▶ [Exercise aim]: Determine how many lines in the listing below contain the word "using", then state that number by itself.

**** Data for review ****

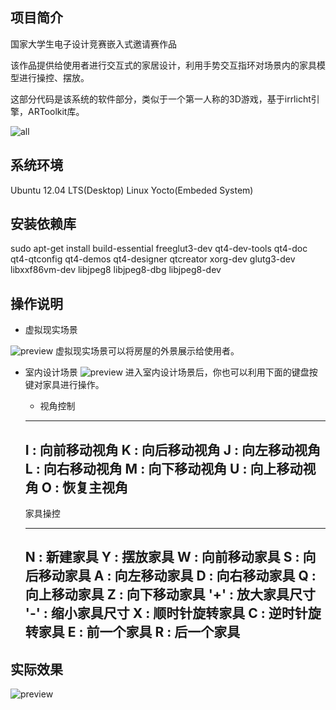 项目简介
-------
国家大学生电子设计竞赛嵌入式邀请赛作品

该作品提供给使用者进行交互式的家居设计，利用手势交互指环对场景内的家具模型进行操控、摆放。

这部分代码是该系统的软件部分，类似于一个第一人称的3D游戏，基于irrlicht引擎，ARToolkit库。

![all](yikun.github.io/assets/pic/design/all.PNG)

系统环境
-------
Ubuntu 12.04 LTS(Desktop)
Linux Yocto(Embeded System)

安装依赖库
-------
sudo apt-get install build-essential freeglut3-dev qt4-dev-tools qt4-doc qt4-qtconfig qt4-demos qt4-designer qtcreator xorg-dev glutg3-dev libxxf86vm-dev libjpeg8 libjpeg8-dbg libjpeg8-dev

操作说明
-------
+ 虚拟现实场景 

![preview](http://yikun.github.io/assets/pic/design/ar.PNG)
虚拟现实场景可以将房屋的外景展示给使用者。

+ 室内设计场景
![preview](http://yikun.github.io/assets/pic/design/scene.PNG)
进入室内设计场景后，你也可以利用下面的键盘按键对家具进行操作。
	
	- 视角控制

	---
	I : 向前移动视角
	K : 向后移动视角
	J : 向左移动视角
	L : 向右移动视角
	M : 向下移动视角
	U : 向上移动视角
	O : 恢复主视角
	---

	家具操控

	---
	N : 新建家具
	Y : 摆放家具
	W : 向前移动家具
	S : 向后移动家具
	A : 向左移动家具
	D : 向右移动家具
	Q : 向上移动家具
	Z : 向下移动家具
	'+' : 放大家具尺寸 
	'-' : 缩小家具尺寸
	X : 顺时针旋转家具
	C : 逆时针旋转家具
	E : 前一个家具
	R : 后一个家具
	---

实际效果
---

![preview](yikun.github.io/assets/pic/design/actual.PNG)
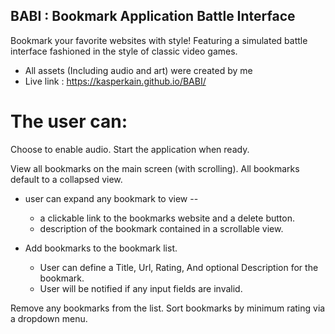 ## BABI : Bookmark Application Battle Interface
Bookmark your favorite websites with style!
Featuring a simulated battle interface fashioned in the style of classic video games.
- All assets (Including audio and art) were created by me
- Live link : https://kasperkain.github.io/BABI/

# The user can:

Choose to enable audio.
Start the application when ready.

View all bookmarks on the main screen (with scrolling). All bookmarks default to a collapsed view.
  - user can expand any bookmark to view --
    - a clickable link to the bookmarks website and a delete button.
    - description of the bookmark contained in a scrollable view.

  - Add bookmarks to the bookmark list.
    - User can define a Title, Url, Rating, And optional Description for the bookmark. 
    - User will be notified if any input fields are invalid.
  
Remove any bookmarks from the list.
Sort bookmarks by minimum rating via a dropdown menu.
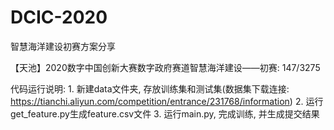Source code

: # DCIC-2020
智慧海洋建设初赛方案分享

【天池】2020数字中国创新大赛数字政府赛道智慧海洋建设——初赛: 147/3275

代码运行说明:
    1. 新建data文件夹, 存放训练集和测试集(数据集下载连接: https://tianchi.aliyun.com/competition/entrance/231768/information)
    2. 运行get_feature.py生成feature.csv文件
    3. 运行main.py, 完成训练, 并生成提交结果
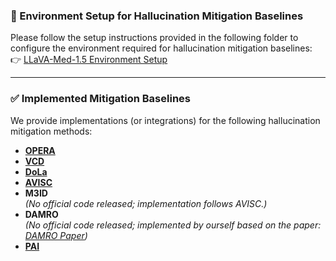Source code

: 

### 🔧 Environment Setup for Hallucination Mitigation Baselines

Please follow the setup instructions provided in the following folder to configure the environment required for hallucination mitigation baselines:  
👉 [LLaVA-Med-1.5 Environment Setup](https://github.com/Aofei-Chang/MedHEval/tree/main/code/baselines/Med-LVLMs/llava-med-1.5)

---

### ✅ Implemented Mitigation Baselines

We provide implementations (or integrations) for the following hallucination mitigation methods:

- [**OPERA**](https://github.com/shikiw/OPERA)  
- [**VCD**](https://github.com/DAMO-NLP-SG/VCD)  
- [**DoLa**](https://github.com/voidism/DoLa)  
- [**AVISC**](https://github.com/sangminwoo/AvisC)  
- **M3ID**  
  _(No official code released; implementation follows AVISC.)_  
- **DAMRO**  
  _(No official code released; implemented by ourself based on the paper: [DAMRO Paper](https://arxiv.org/abs/2410.04514))_  
- [**PAI**](https://github.com/LALBJ/PAI)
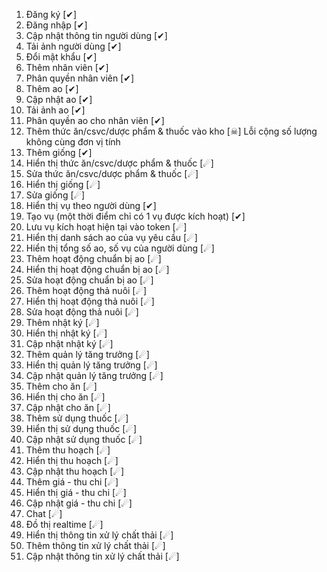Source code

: 1. Đăng ký                                                  [✔]
2. Đăng nhập                                                [✔]
3. Cập nhật thông tin người dùng                            [✔]
4. Tải ảnh người dùng                                       [✔]
5. Đổi mật khẩu                                             [✔]
6. Thêm nhân viên                                           [✔]
7. Phân quyền nhân viên                                     [✔]
8. Thêm ao                                                  [✔]
9. Cập nhật ao                                              [✔]
10. Tải ảnh ao                                              [✔]
11. Phân quyền ao cho nhân viên                             [✔]
12. Thêm thức ăn/csvc/dược phẩm & thuốc vào kho             [☠] Lỗi cộng số lượng không cùng đơn vị tính
13. Thêm giống                                              [✔]
14. Hiển thị thức ăn/csvc/dược phẩm & thuốc                 [☄]
15. Sửa thức ăn/csvc/dược phẩm & thuốc                      [☄]
16. Hiển thị giống                                          [☄]
17. Sửa giống                                               [☄]
18. Hiển thị vụ theo người dùng                             [✔]
19. Tạo vụ (một thời điểm chỉ có 1 vụ được kích hoạt)       [✔]
20. Lưu vụ kích hoạt hiện tại vào token                     [☄]
21. Hiển thị danh sách ao của vụ yêu cầu                    [☄]
22. Hiển thị tổng số ao, số vụ của người dùng               [☄]
23. Thêm hoạt động chuẩn bị ao                              [☄]
24. Hiển thị hoạt động chuẩn bị ao                          [☄]
25. Sửa hoạt động chuẩn bị ao                               [☄]
26. Thêm hoạt động thả nuôi                                 [☄]
27. Hiển thị hoạt động thả nuôi                             [☄]
28. Sửa hoạt động thả nuôi                                  [☄]
29. Thêm nhật ký                                            [☄]
30. Hiển thị nhật ký                                        [☄]
31. Cập nhật nhật ký                                        [☄]
32. Thêm quản lý tăng trưởng                                [☄]
33. Hiển thị quản lý tăng trưởng                            [☄]
34. Cập nhật quản lý tăng trưởng                            [☄]
35. Thêm cho ăn                                             [☄]
36. Hiển thị cho ăn                                         [☄]
37. Cập nhật cho ăn                                         [☄]
38. Thêm sử dụng thuốc                                      [☄]
39. Hiển thị sử dụng thuốc                                  [☄]
40. Cập nhật sử dụng thuốc                                  [☄]
41. Thêm thu hoạch                                          [☄]
42. Hiển thị thu hoạch                                      [☄]
43. Cập nhật thu hoạch                                      [☄]
44. Thêm giá - thu chi                                      [☄]
45. Hiển thị giá - thu chi                                  [☄]
46. Cập nhật giá - thu chi                                  [☄]
47. Chat                                                    [☄]
48. Đồ thị realtime                                         [☄]
49. Hiển thị thông tin xử lý chất thải                      [☄]
49. Thêm thông tin xử lý chất thải                          [☄]
49. Cập nhật thông tin xử lý chất thải                      [☄]
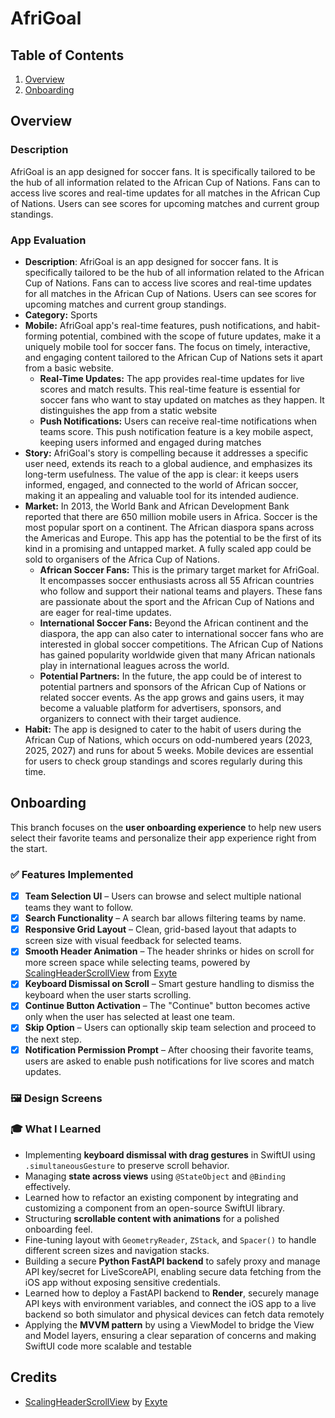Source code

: # AfriGoal

## Table of Contents

1. [Overview](#Overview)
2. [Onboarding](#Onboarding)

## Overview

### Description

AfriGoal is an app designed for soccer fans. It is specifically tailored to be the hub of all information related to the African Cup of Nations. Fans can to access live scores and real-time updates for all matches in the African Cup of Nations. Users can see scores for upcoming matches and current group standings. 

### App Evaluation

   - **Description**: AfriGoal is an app designed for soccer fans. It is specifically tailored to be the hub of all information related to the African Cup of Nations. Fans can to access live scores and real-time updates for all matches in the African Cup of Nations. Users can see scores for upcoming matches and current group standings. 
   - **Category:** Sports
   - **Mobile:**  AfriGoal app's real-time features, push notifications, and habit-forming potential, combined with the scope of future updates, make it a uniquely mobile tool for soccer fans. The focus on timely, interactive, and engaging content tailored to the African Cup of Nations sets it apart from a basic website. 
       - **Real-Time Updates:** The app provides real-time updates for live scores and match results. This real-time feature is essential for soccer fans who want to stay updated on matches as they happen. It distinguishes the app from a static website
       - **Push Notifications:** Users can receive real-time notifications when teams score. This push notification feature is a key mobile aspect, keeping users informed and engaged during matches
   - **Story:** AfriGoal's story is compelling because it addresses a specific user need, extends its reach to a global audience, and emphasizes its long-term usefulness. The value of the app is clear: it keeps users informed, engaged, and connected to the world of African soccer, making it an appealing and valuable tool for its intended audience. 
   - **Market:** In 2013, the World Bank and African Development Bank reported that there are 650 million mobile users in Africa. Soccer is the most popular sport on a continent. The African diaspora spans across the Americas and Europe. This app has the potential to be the first of its kind in a promising and untapped market. A fully scaled app could be sold to organisers of the Africa Cup of Nations. 
       - **African Soccer Fans:** This is the primary target market for AfriGoal. It encompasses soccer enthusiasts across all 55 African countries who follow and support their national teams and players. These fans are passionate about the sport and the African Cup of Nations and are eager for real-time updates.
       - **International Soccer Fans:** Beyond the African continent and the diaspora, the app can also cater to international soccer fans who are interested in global soccer competitions. The African Cup of Nations has gained popularity worldwide given that many African nationals play in international leagues across the world. 
       - **Potential Partners:** In the future, the app could be of interest to potential partners and sponsors of the African Cup of Nations or related soccer events. As the app grows and gains users, it may become a valuable platform for advertisers, sponsors, and organizers to connect with their target audience.
   - **Habit:** The app is designed to cater to the habit of users during the African Cup of Nations, which occurs on odd-numbered years (2023, 2025, 2027) and runs for about 5 weeks. Mobile devices are essential for users to check group standings and scores regularly during this time.


## Onboarding

This branch focuses on the **user onboarding experience** to help new users select their favorite teams and personalize their app experience right from the start.

### ✅ Features Implemented

- [x] **Team Selection UI** – Users can browse and select multiple national teams they want to follow.
- [x] **Search Functionality** – A search bar allows filtering teams by name.
- [x] **Responsive Grid Layout** – Clean, grid-based layout that adapts to screen size with visual feedback for selected teams.
- [x] **Smooth Header Animation** – The header shrinks or hides on scroll for more screen space while selecting teams, powered by [ScalingHeaderScrollView](https://github.com/exyte/ScalingHeaderScrollView) from [Exyte](https://github.com/exyte)
- [x] **Keyboard Dismissal on Scroll** – Smart gesture handling to dismiss the keyboard when the user starts scrolling.
- [x] **Continue Button Activation** – The "Continue" button becomes active only when the user has selected at least one team.
- [x] **Skip Option** – Users can optionally skip team selection and proceed to the next step.
- [x] **Notification Permission Prompt** – After choosing their favorite teams, users are asked to enable push notifications for live scores and match updates.

### 🖼️ Design Screens


### 🎓 What I Learned
- Implementing **keyboard dismissal with drag gestures** in SwiftUI using `.simultaneousGesture` to preserve scroll behavior.
- Managing **state across views** using `@StateObject` and `@Binding` effectively.
- Learned how to refactor an existing component by integrating and customizing a component from an open-source SwiftUI library.
- Structuring **scrollable content with animations** for a polished onboarding feel.
- Fine-tuning layout with `GeometryReader`, `ZStack`, and `Spacer()` to handle different screen sizes and navigation stacks.
- Building a secure **Python FastAPI backend** to safely proxy and manage API key/secret for LiveScoreAPI, enabling secure data fetching from the iOS app without exposing sensitive credentials.
- Learned how to deploy a FastAPI backend to **Render**, securely manage API keys with environment variables, and connect the iOS app to a live backend so both simulator and physical devices can fetch data remotely
- Applying the **MVVM pattern** by using a ViewModel to bridge the View and Model layers, ensuring a clear separation of concerns and making SwiftUI code more scalable and testable


## Credits
- [ScalingHeaderScrollView](https://github.com/exyte/ScalingHeaderScrollView) by [Exyte](https://github.com/exyte)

****

▶ [Result of this task]: 3